# HG changeset patch
# User james
# Date 1112064770 0
# Node ID d8df26f08486246a2219d965d26bf4fcbfc709a0
# Parent  6bc1f2c5c30e0b5448b91923b1e7cde616da582c
[xemacs-hg @ 2005-03-29 02:52:42 by james]
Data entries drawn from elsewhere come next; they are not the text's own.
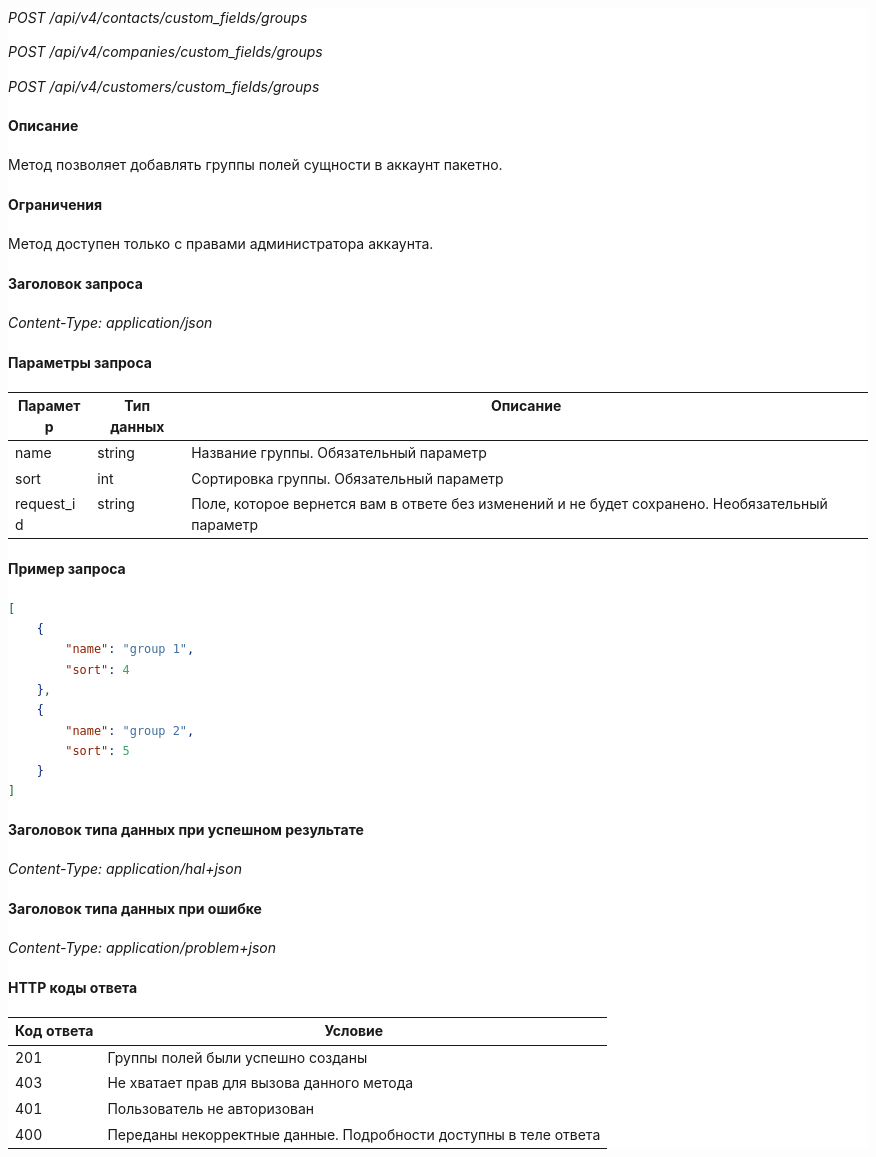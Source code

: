 *POST /api/v4/contacts/custom_fields/groups*

*POST /api/v4/companies/custom_fields/groups*

*POST /api/v4/customers/custom_fields/groups*

#### Описание<br>
Метод позволяет добавлять группы полей сущности в аккаунт пакетно.
#### Ограничения<br>
Метод доступен только с правами администратора аккаунта.
#### Заголовок запроса<br>
*Content-Type: application/json*
#### Параметры запроса<br>
  

| Параметр | Тип данных | Описание |
|---|---|---|
| name | string | Название группы. Обязательный параметр |
| sort | int | Сортировка группы. Обязательный параметр |
| request_id | string | Поле, которое вернется вам в ответе без изменений и не будет сохранено. Необязательный параметр |

#### Пример запроса<br>


```json
[
    {
        "name": "group 1",
        "sort": 4
    },
    {
        "name": "group 2",
        "sort": 5
    }
]
```
#### Заголовок типа данных при успешном результате<br>
*Content-Type: application/hal+json*<br>
#### Заголовок типа данных при ошибке<br>
*Content-Type: application/problem+json*
#### HTTP коды ответа

| Код ответа | Условие |
|------------|---------|    
| 201 | Группы полей были успешно созданы | 
| 403 | Не хватает прав для вызова данного метода | 
| 401 | Пользователь не авторизован | 
| 400 | Переданы некорректные данные. Подробности доступны в теле ответа |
Fix off-by-one error possibly causing backtrace overflow.  See xemacs-patches
message with ID <psbr954s83.fsf@diannao.ittc.ku.edu>.

diff -r 6bc1f2c5c30e -r d8df26f08486 src/ChangeLog
--- a/src/ChangeLog	Mon Mar 28 21:51:30 2005 +0000
+++ b/src/ChangeLog	Tue Mar 29 02:52:50 2005 +0000
@@ -1,3 +1,10 @@
+2005-03-26  Jerry James  <james@xemacs.org>
+
+	* dumper.c (BACKTRACE_MAX): New constant defining length of static
+	backtrace array.
+	* dumper.c (pdump_bump_depth): Use it, and avoid buffer overflow
+	by fixing comparison.
+
 2005-02-24  Andrey Slusar  <anrays@gmail.com>
 
         * unexelf.c: define `Elfw(type)' for FreeBSD alpha and amd64. 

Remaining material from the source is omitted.